In 2011, the most-watched Six Nations game was Ireland v England (21st with 690,000 viewers) on RTÉ2, while a decade later, it was Ireland v France (sixth with 798,000 viewers) on Virgin Media One. This trajectory tells two stories. The first is that rugby has become a bigger draw – a much-coveted schedule jewel. The second is that its popularity relative to everything else has also improved.

Sustaining the appeal of non-sport television heavy-hitters, by contrast, now feels much trickier.

Take the Eurovision Song Contest, which claimed second place in the 2011 list but didn’t make the 2021 one at all. There is an underlying explanation: Ireland did not qualify for the grand final last year, while 10 years earlier, Jedward came eighth with Lipstick.
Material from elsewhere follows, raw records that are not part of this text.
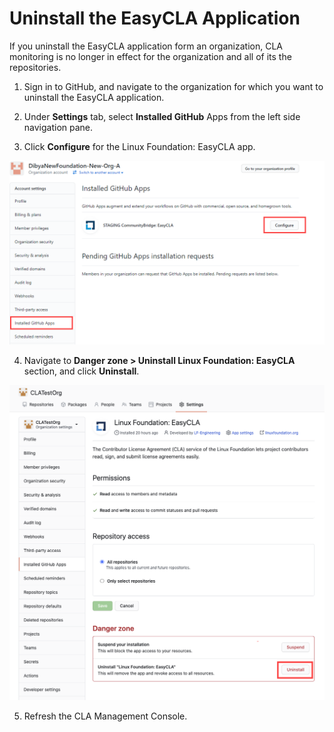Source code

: # Uninstall the EasyCLA Application

If you uninstall the EasyCLA application form an organization, CLA monitoring is no longer in effect for the organization and all of its the repositories.

1. Sign in to GitHub, and navigate to the organization for which you want to uninstall the EasyCLA application.

2. Under **Settings** tab, select **Installed GitHub** Apps from the left side navigation pane.

3. Click **Configure** for the Linux Foundation: EasyCLA app.

![Uninstall EasyCLA Application](../../.gitbook/assets/uninstall-easycla-application%20%281%29.png)

4. Navigate to **Danger zone &gt; Uninstall Linux Foundation: EasyCLA** section, and click **Uninstall**.

![Uninstall EasyCLA App](../../.gitbook/assets/uninstall-easycla-application.png)

5. Refresh the CLA Management Console.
Still, the last time Ireland was in the final (2018), Eurovision was only the 11th most-watched programme and its audience was almost 500,000 lower than the 1.18 million who braved the twins’ first bid for Euro glory.

Audience magnets

That the Rose of Tralee, a Covid casualty in 2020 and 2021, also slid in our affections between 2011 (ninth with 829,000 viewers) and 2019 (24th with 554,000 viewers) is another indicator that it’s tough at the top. This is even true for one-time audience magnet Mrs Brown’s Boys, which has gone from fifth with 952,000 viewers in 2011 to 21st with 589,000 viewers last year – though many programme-makers would obviously still kill for Agnes Brown’s figures.

The two great anomalies on each list are the sole imported dramas that make both: Desperate Housewives in 2011 (50th with 541,000 viewers) and Quiz in 2021 (46th with 448,000). The audience for drama has splintered so much across a panoply of apps, platforms and channels, it would not be a surprise if drama imports like these, with no Irish themes, soon disappear from the annual top 50 lists for good.

Everything has its day. Hard as it is to contemplate, there may even be a future with no Toy Show in it.